Crush – what happens when plastic meets art?

The Design Museum Brussels presents the exhibition Crush: an unexpected dialogue between pieces from the Plastic Design Collection and works of art from the Museum of Ixelles.

This is a collaboration between the museums – an opportunity created by the Museum of Ixelles currently being renovated.

The Crush exhibition brings together pieces from both collections to showcase them in new ways – industrial plastic designs meet paintings, sculptures, photographs, and drawings.

I caught up with Arnaud Bozzini – Director of the Design Museum Brussels – for a behind-the-scenes look at the exhibition.

When you had the opportunity to borrow from the collection of the Museum of Ixelles, what was the process that brought you to this concept of exploring a ‘crush’ between two pieces?

Claire Leblanc, the terrific director of the Ixelles Museum, and I had wanted to work together for a long time and were looking for the right opportunity.

The Musée d’Ixelles is currently closed for renovations and extensions, and they have had brilliant ideas to keep their museum alive during that period.
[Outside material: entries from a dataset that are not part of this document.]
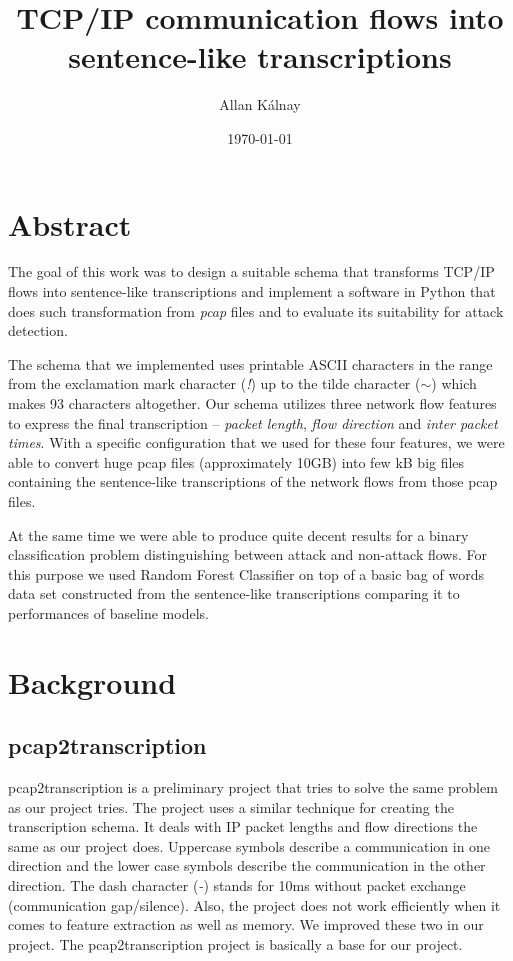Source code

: \documentclass{article}
\title{TCP/IP communication flows into sentence-like transcriptions}
\author{Allan Kálnay}
\date{\today}
\begin{document}
\sloppy

\maketitle

\section*{Abstract}
The goal of this work was to design a suitable schema that transforms TCP/IP flows into sentence-like transcriptions and implement a software in Python that does such transformation from \textit{pcap} files and to evaluate its suitability for attack detection.

The schema that we implemented uses printable ASCII characters in the range from the exclamation mark character (\textit{!}) up to the tilde character (\textit{$\sim$}) which makes 93 characters altogether. Our schema utilizes three network flow features to express the final transcription -- \textit{packet length}, \textit{flow direction} and \textit{inter packet times}. With a specific configuration that we used for these four features, we were able to convert huge pcap files (approximately 10GB) into few kB big files containing the sentence-like transcriptions of the network flows from those pcap files.

At the same time we were able to produce quite decent results for a binary classification problem distinguishing between attack and non-attack flows. For this purpose we used Random Forest Classifier on top of a basic bag of words data set constructed from the sentence-like transcriptions comparing it to performances of baseline models.

\newpage
\tableofcontents
\newpage

\section{Background}
\subsection{pcap2transcription}
pcap2transcription \cite{pcap2transcription} is a preliminary project that tries to solve the same problem as our project tries. The project uses a similar technique for creating the transcription schema. It deals with IP packet lengths and flow directions the same as our project does. Uppercase symbols describe a communication in one direction and the lower case symbols describe the communication in the other direction. The dash character (\textit{-}) stands for 10ms without packet exchange (communication gap/silence). Also, the project does not work efficiently when it comes to feature extraction as well as memory. We improved these two in our project. The pcap2transcription project is basically a base for our project.
\end{document}
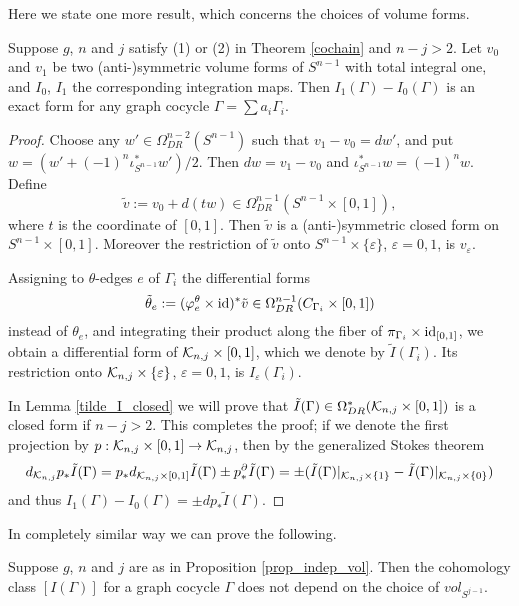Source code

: Here we state one more result, which concerns the choices of volume forms.



\begin{prop}\label{prop_indep_vol}
Suppose $g$, $n$ and $j$ satisfy (1) or (2) in Theorem \ref{cochain} and $n-j>2$.
Let $v_0$ and $v_1$ be two (anti-)symmetric volume forms of $S^{n-1}$ with total integral one, and $I_0$, $I_1$ the
corresponding integration maps.
Then $I_1 (\Gamma ) - I_0 (\Gamma )$ is an exact form for any  graph cocycle $\Gamma = \sum a_i \Gamma_i$.
\end{prop}


\begin{proof}
Choose any $w' \in \Omega^{n-2}_{DR}(S^{n-1})$ such that $v_1 -v_0 =dw'$, and put $w=(w' +(-1)^n \iota^*_{S^{n-1}}w')/2$.
Then $dw=v_1 -v_0$ and $\iota^*_{S^{n-1}}w = (-1)^n w$.
Define
\[
 \tilde{v} := v_0 +d(tw) \in \Omega^{n-1}_{DR}(S^{n-1}\times [0,1]),
\]
where $t$ is the coordinate of $[0,1]$.
Then $\tilde{v}$ is a (anti-)symmetric closed form on $S^{n-1}\times [0,1]$.
Moreover the restriction of $\tilde{v}$ onto $S^{n-1}\times \{ \varepsilon \}$, $\varepsilon =0,1$, is $v_{\varepsilon}$.


Assigning to $\theta$-edges $e$ of $\Gamma_i$ the differential forms
\[
 \tilde{\theta}_e := (\varphi^{\theta}_e \times \mathrm{id} )^* \tilde{v} \in \Omega^{n-1}_{DR}(C_{\Gamma_i} \times [0,1])
\]
instead of $\theta_e$, and integrating their product along the fiber of $\pi_{\Gamma_i}\times \mathrm{id}_{[0,1]}$,
we obtain a differential form of $\mathcal{K}_{n ,j} \times [0,1]$, which we denote by
$\tilde{I}(\Gamma_i )$.
Its restriction onto $\mathcal{K}_{n ,j} \times \{ \varepsilon \}$, $\varepsilon =0,1$, is $I_{\varepsilon}(\Gamma_i )$.


In Lemma \ref{tilde_I_closed} we will prove that $\tilde{I} (\Gamma ) \in \Omega^*_{DR}(\mathcal{K}_{n ,j} \times [0,1])$
is a closed form if $n-j >2$.
This completes the proof; if we denote the first projection by $p: \mathcal{K}_{n ,j} \times [0,1] \to \mathcal{K}_{n ,j}$, then
by the generalized Stokes theorem
\[
 d_{\mathcal{K}_{n ,j}}p_* \tilde{I}(\Gamma )
 = p_* d_{\mathcal{K}_{n ,j} \times [0,1]} \tilde{I}(\Gamma ) \pm p^{\partial}_* \tilde{I}(\Gamma ) 
 = \pm (\tilde{I}(\Gamma )|_{\mathcal{K}_{n ,j}\times \{1 \}} - \tilde{I}(\Gamma )|_{\mathcal{K}_{n ,j}\times \{0 \}})
\]
and thus $I_1 (\Gamma ) - I_0 (\Gamma ) = \pm d p_* \tilde{I}(\Gamma )$.
\end{proof}


In completely similar way we can prove the following.


\begin{prop}\label{prop_indep_vol2}
Suppose $g$, $n$ and $j$ are as in Proposition \ref{prop_indep_vol}.
Then the cohomology class $[I(\Gamma )]$ for a graph cocycle $\Gamma$ does not depend on the choice of $vol_{S^{j-1}}$.
\end{prop}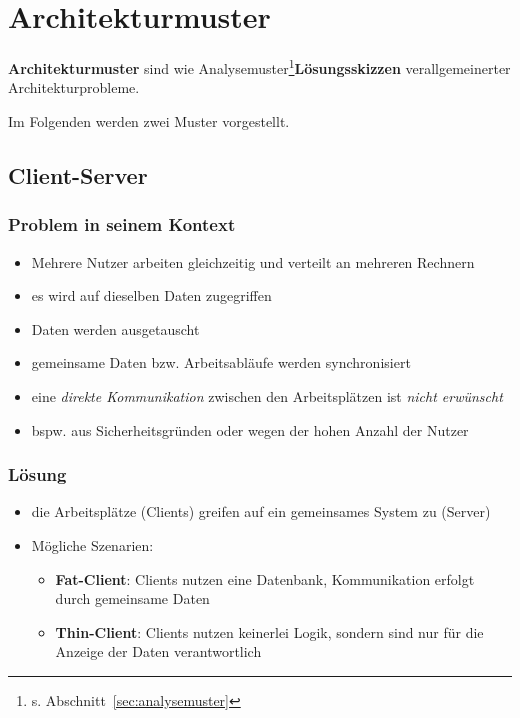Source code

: \section{Architekturmuster}

\textbf{Architekturmuster} sind wie Analysemuster\footnote{
    s. Abschnitt~\ref{sec:analysemuster}
}\textbf{Lösungsskizzen} verallgemeinerter Architekturprobleme.

Im Folgenden werden zwei Muster vorgestellt.

\subsection{Client-Server}

\subsubsection*{Problem in seinem Kontext}
\begin{itemize}
    \item Mehrere Nutzer arbeiten gleichzeitig und verteilt an mehreren Rechnern
    \item es wird auf dieselben Daten zugegriffen
    \item Daten werden ausgetauscht
    \item gemeinsame Daten bzw. Arbeitsabläufe werden synchronisiert
    \item eine \textit{direkte Kommunikation} zwischen den Arbeitsplätzen ist \textit{nicht erwünscht}
    \item[] bspw. aus Sicherheitsgründen oder wegen der hohen Anzahl der Nutzer
\end{itemize}


\subsubsection*{Lösung}

\begin{itemize}
    \item die Arbeitsplätze (Clients) greifen auf ein gemeinsames System zu (Server)
    \item Mögliche Szenarien:
        \begin{itemize}
            \item \textbf{Fat-Client}: Clients nutzen eine Datenbank, Kommunikation erfolgt durch gemeinsame Daten
            \item \textbf{Thin-Client}: Clients nutzen keinerlei Logik, sondern sind nur für die Anzeige der Daten verantwortlich
        \end{itemize}
\end{itemize}

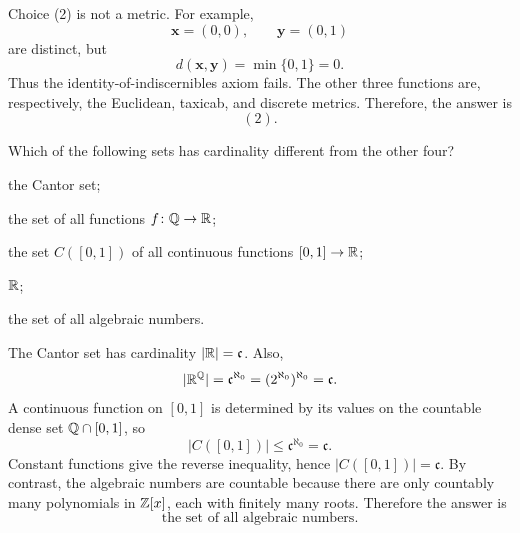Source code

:     \begin{solution}
        Choice (2) is not a metric. For example,
        \[
            \mathbf{x}=(0,0),
            \qquad
            \mathbf{y}=(0,1)
        \]
        are distinct, but
        \[
            d(\mathbf{x},\mathbf{y})
            =
            \min\{0,1\}
            =
            0.
        \]
        Thus the identity-of-indiscernibles axiom fails. The other three
        functions are, respectively, the Euclidean, taxicab, and discrete
        metrics. Therefore, the answer is
        \[
            \boxed{(2)}.
        \]
    \end{solution}

    \begin{expectedproblem}
        Which of the following sets has cardinality different from the other
        four?
        \begin{problemchoices}
            \item the Cantor set;
            \item the set of all functions $f\colon\Q\to\R$;
            \item the set $C([0,1])$ of all continuous functions
                  $[0,1]\to\R$;
            \item $\R$;
            \item the set of all algebraic numbers.
        \end{problemchoices}
    \end{expectedproblem}

    \begin{solution}
        The Cantor set has cardinality $|\R|=\mathfrak{c}$. Also,
        \[
            |\R^{\Q}|
            =
            \mathfrak{c}^{\aleph_0}
            =
            (2^{\aleph_0})^{\aleph_0}
            =
            \mathfrak{c}.
        \]
        A continuous function on $[0,1]$ is determined by its values on the
        countable dense set $\Q\cap[0,1]$, so
        \[
            |C([0,1])|\leq\mathfrak{c}^{\aleph_0}=\mathfrak{c}.
        \]
        Constant functions give the reverse inequality, hence
        $|C([0,1])|=\mathfrak{c}$. By contrast, the algebraic numbers are
        countable because there are only countably many polynomials in
        $\Z[x]$, each with finitely many roots. Therefore the answer is
        \[
            \boxed{\text{the set of all algebraic numbers}}.
        \]
    \end{solution}

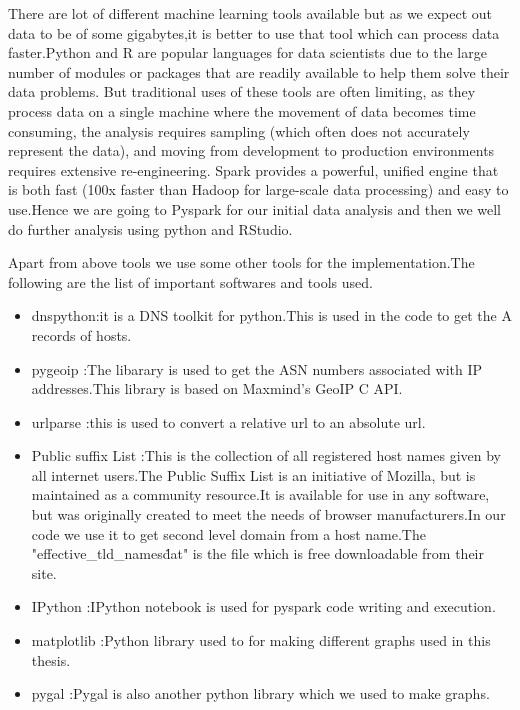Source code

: There are lot of different machine learning tools available but as we expect out data to be of some gigabytes,it is better to use that tool which can process data faster.Python and R are popular languages for data scientists due to the large number of modules or packages that are readily available to help them solve their data problems. But traditional uses of these tools are often limiting, as they process data on a single machine where the movement of data becomes time consuming, the analysis requires sampling (which often does not accurately represent the data), and moving from development to production environments requires extensive re-engineering. Spark provides a powerful, unified engine that is both fast (100x faster than Hadoop for large-scale data processing) and easy to use.Hence we are going to Pyspark for our initial data analysis and then we well do further analysis using python and RStudio.

Apart from above tools we use some other tools for the implementation.The following are the list of important softwares and tools used.

\begin{itemize}
  \item dnspython:it is a DNS toolkit for python.This is used in the code to get the A records of hosts.
  \item pygeoip :The libarary is used to get the ASN numbers associated with IP addresses.This library is based on Maxmind’s GeoIP C API.
  \item urlparse :this is used to convert a relative url to an absolute url.
  \item Public suffix List :This is the collection of all registered host names given by all internet users.The Public Suffix List is an initiative of Mozilla, but is maintained as a community resource.It is available for use in any software, but was originally created to meet the needs of browser manufacturers.In our code we use it to get second level domain from a host name.The "effective\_tld\_names\. dat" is the file which is free downloadable from their site.
  \item IPython :IPython notebook is used for pyspark code writing and execution.
  \item matplotlib :Python library used to for making different graphs used in this thesis.
  \item pygal :Pygal is also another python library which we used to make graphs.
\end{itemize}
So, we invited Claire and her team to develop with us a project that could shed a new light on the design pieces of the Plastic Design Collection as well as on artworks from the Ixelles museum.

At the Design Museum Brussels, this is exactly the kind of project that gets everyone excited – collaborative, innovative, meaningful.

It’s always wonderful to work with another Belgian museum.

What was the process you followed to match the pieces of the two collections?

Like many museums, the unprecedented period that we have been living since March 2020 has given us the opportunity to refocus on our collections.

We were particularly interested in the women designers present in our collections and we did a thorough scan of everything we had.

For certain pieces, there was a careful identification process – it’s not uncommon that women were ‘hidden’ behind a male partner or within a collective.

We had a very interesting and diverse list and we decided that it could be that list that could be sent to Claire Leblanc. So, it is from this list that Claire Leblanc worked to explore the rich and varied collections of ancient, modern and contemporary art in the Ixelles Museum.

She worked on a vast collection of nearly 13,000 works including painting, sculpture, photography but also the Art Nouveau poster collection of the Ixelles museum.

Which piece was the most difficult to find a Crush companion for?

The purpose of the exhibition is special. It balances between subjective dialogue and sensitive approach. This approach gives rise to surprising interactions that come out of classic museum presentations.

The approach was completely free, the associations had to be spontaneous, no part being imposed and the crushes were therefore obvious.

So, no piece was particularly ‘difficult – either there was an organic, immediate association to be made or there was a lot of intellectual fun in finding inspiration for an unlikely association.

Is this an accessible way of appreciating the merits of both pieces, or do you need to be a bit of an art lover and a design lover for this to make sense?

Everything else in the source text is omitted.